Comparison to Photovoltaics and Solar Use-Cases
- STEGs are seen as complementary, not competitive with PV: they can harvest energy from temperature gradients, scattered light, and “low‑grade” heat where PV does poorly.
- Several point out that PV already works in shade/clouds and standard panels likely still outperform STEGs in almost all solar scenarios.
- Hybrid ideas (PV on front, TEG on back) come up; most argue extra complexity is less cost‑effective than just adding more PV, though some cooling concepts could benefit PV efficiency.
Efficiency, “15‑Fold” Claim, and Skepticism
- Multiple readers note the paper seems to improve “performance” (raw output) more than true thermodynamic efficiency, likely still orders of magnitude below PV.
- Some criticize that the reference for “15‑fold” is effectively “bare Peltier in the sun” and that the paper avoids clear end‑to‑end efficiency numbers; powering a single LED under concentrated light is seen as a tell.
- Clarification that “15‑fold” means 15×, not 2¹⁵×; brief digression on “fold change” terminology.

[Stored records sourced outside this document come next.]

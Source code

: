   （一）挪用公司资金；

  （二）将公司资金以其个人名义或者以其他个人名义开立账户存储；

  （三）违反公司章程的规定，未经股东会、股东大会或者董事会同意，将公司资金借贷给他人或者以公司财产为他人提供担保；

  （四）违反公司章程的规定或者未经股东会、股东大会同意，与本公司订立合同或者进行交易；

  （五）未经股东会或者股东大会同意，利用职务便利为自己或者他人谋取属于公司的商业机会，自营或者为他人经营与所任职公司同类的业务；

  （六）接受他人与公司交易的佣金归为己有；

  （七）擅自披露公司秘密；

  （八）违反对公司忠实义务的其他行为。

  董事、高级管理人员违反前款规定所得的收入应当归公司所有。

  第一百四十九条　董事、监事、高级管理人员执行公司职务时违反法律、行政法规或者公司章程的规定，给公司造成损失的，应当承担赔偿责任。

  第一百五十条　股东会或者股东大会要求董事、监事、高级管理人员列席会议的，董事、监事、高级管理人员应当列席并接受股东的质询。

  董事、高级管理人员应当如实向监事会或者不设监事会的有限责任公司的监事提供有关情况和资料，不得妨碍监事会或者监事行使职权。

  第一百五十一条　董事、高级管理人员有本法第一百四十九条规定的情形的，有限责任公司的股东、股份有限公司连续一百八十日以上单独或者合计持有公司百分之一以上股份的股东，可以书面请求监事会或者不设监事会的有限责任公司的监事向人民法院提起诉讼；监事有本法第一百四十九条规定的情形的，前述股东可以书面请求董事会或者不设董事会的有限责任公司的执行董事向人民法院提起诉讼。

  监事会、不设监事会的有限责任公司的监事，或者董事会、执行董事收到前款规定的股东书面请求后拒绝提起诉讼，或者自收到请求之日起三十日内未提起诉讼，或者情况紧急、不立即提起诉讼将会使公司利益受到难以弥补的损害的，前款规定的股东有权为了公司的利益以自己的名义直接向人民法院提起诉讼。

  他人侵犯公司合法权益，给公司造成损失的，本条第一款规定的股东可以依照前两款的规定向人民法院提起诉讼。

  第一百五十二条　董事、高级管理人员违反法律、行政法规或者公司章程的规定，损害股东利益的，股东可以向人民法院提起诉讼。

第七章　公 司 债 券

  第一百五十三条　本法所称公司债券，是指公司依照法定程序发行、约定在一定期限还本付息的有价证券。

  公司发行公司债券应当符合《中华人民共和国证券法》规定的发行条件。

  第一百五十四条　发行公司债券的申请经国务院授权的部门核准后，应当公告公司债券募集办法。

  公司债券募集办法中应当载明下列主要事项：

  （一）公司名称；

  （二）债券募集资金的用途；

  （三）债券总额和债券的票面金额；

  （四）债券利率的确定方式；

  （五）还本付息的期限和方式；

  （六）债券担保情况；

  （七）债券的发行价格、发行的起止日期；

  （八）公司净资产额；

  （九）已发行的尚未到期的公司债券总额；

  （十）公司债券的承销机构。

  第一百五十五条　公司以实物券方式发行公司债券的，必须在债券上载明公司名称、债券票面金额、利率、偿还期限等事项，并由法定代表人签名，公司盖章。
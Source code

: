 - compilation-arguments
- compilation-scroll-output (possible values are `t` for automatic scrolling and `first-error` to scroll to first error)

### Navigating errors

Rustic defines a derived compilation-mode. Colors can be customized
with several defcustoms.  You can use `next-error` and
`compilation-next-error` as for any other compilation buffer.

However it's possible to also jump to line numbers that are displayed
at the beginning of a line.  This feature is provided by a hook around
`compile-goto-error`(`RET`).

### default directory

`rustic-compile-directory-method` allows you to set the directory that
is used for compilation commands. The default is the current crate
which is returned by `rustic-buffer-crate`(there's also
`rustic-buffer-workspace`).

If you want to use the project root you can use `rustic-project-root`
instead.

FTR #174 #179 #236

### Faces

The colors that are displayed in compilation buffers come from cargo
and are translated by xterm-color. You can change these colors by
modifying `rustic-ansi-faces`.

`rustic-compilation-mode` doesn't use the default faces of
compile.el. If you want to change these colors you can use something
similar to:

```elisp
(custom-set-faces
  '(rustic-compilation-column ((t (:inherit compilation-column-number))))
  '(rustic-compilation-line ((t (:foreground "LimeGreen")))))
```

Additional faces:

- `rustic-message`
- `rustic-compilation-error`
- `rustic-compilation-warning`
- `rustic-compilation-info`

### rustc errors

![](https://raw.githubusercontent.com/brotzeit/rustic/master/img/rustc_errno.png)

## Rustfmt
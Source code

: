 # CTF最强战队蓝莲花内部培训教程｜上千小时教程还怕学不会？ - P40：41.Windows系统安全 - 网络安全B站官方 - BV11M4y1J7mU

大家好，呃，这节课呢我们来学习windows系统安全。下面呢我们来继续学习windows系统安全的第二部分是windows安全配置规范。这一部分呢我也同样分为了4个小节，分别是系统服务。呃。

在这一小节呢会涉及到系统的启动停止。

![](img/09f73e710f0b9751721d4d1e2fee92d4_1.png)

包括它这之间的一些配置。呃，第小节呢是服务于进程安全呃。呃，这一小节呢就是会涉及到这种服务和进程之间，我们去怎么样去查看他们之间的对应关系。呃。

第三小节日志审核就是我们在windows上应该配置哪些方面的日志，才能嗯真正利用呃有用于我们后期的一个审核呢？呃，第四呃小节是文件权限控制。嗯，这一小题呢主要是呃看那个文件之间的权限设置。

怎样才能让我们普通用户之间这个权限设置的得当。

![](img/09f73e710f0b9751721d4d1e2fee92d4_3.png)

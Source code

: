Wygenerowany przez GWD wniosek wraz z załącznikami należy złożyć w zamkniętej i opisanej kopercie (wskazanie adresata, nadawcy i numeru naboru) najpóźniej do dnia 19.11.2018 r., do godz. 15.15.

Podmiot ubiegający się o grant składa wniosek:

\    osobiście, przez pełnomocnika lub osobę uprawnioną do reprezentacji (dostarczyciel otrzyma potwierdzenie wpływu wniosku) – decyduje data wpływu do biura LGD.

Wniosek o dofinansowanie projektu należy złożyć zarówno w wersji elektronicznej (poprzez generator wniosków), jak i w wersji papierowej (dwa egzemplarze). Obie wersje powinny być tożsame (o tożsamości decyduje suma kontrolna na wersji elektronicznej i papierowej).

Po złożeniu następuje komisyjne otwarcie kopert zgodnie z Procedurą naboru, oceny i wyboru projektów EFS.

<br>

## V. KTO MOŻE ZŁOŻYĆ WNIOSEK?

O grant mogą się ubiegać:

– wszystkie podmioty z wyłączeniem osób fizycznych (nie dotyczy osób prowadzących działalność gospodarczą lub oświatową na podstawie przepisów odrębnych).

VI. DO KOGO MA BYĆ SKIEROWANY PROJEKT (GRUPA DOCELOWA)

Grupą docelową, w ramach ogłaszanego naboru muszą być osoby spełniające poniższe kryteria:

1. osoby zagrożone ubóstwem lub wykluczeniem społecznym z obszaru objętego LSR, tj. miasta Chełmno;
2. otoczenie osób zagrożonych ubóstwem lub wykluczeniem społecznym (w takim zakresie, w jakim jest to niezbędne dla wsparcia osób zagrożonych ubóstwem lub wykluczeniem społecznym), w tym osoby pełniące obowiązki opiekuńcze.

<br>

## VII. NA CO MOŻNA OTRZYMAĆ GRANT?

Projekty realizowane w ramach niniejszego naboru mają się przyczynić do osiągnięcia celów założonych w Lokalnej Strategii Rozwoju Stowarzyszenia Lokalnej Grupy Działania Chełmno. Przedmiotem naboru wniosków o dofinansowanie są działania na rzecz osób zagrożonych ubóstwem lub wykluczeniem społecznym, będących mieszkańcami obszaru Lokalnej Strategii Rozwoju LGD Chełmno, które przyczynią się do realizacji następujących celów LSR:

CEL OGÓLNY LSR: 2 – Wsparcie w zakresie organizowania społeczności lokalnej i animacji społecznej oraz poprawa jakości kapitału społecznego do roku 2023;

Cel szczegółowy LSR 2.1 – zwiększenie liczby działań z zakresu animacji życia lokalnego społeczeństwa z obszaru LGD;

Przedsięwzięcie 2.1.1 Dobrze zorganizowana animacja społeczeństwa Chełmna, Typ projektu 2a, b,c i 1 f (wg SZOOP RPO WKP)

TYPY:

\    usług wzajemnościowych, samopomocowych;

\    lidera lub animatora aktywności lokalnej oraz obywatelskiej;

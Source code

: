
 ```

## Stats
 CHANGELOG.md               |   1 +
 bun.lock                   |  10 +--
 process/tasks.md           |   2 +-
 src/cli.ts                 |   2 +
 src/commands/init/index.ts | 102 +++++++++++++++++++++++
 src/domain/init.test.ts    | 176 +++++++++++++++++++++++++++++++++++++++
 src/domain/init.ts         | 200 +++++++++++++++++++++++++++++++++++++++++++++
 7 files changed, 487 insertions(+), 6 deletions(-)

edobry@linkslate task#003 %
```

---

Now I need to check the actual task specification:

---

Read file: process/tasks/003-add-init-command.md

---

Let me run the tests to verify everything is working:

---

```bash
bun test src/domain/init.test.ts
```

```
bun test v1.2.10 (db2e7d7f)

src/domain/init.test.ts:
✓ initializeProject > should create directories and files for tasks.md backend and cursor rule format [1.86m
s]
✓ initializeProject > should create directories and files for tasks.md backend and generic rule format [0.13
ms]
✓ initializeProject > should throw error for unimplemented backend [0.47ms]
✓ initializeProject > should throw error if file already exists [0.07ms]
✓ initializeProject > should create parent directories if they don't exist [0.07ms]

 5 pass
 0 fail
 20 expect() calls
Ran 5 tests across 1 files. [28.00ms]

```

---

Heatsinks, Cooling, and Non-Solar Applications
- Many are more excited about the 2× improvement in passive radiative+convective cooling of an aluminum heatsink than about the STEG itself.
- Suggested applications: CPU/GPU coolers, car components, AI/datacenter waste heat harvesting, and general thermal management.
- Debate on scalability of femtosecond laser texturing: some say it’s already industrial (e.g., glass cutting), others doubt its economics for large-area surface modification, proposing alternative “black” coating methods.
Nuclear, RTGs, and Grid-Level Energy Debates
- Idea floated: very simple nuclear plants using TEGs to avoid pumps and moving parts; replies note such systems would be drastically less power-dense and still face fuel security and economic issues.
- Discussion of RTGs and pebble‑bed reactors: RTGs already use thermoelectrics for small, ultra‑reliable power; pebble‑bed designs and SMRs mentioned as “inherently safer” but not yet widely deployed.
- Large subthread veers into renewables vs nuclear:
- One side argues solar+wind+batteries (and interconnection) are winning on cost and investment, making new nuclear uneconomic and too slow to build.
- The other emphasizes baseload, weather‑correlated failures of wind/solar, winter lulls, storage limits, and underpriced nuclear risk (liability caps, accident costs).
- Both sides acknowledge grid balancing complexity, negative pricing events, and the need for storage and flexible demand.
Other Themes
- Some see this as a nice revival of spintronics-related thermoelectric research and an example of “outside the box” materials work.
- A few hope similar advances could enable practical solid‑state cooling, but others note Peltier devices are inherently far less efficient than vapor‑compression heat pumps.
- One commenter speculates about military/thermal camouflage uses but hopes civilian climate applications dominate.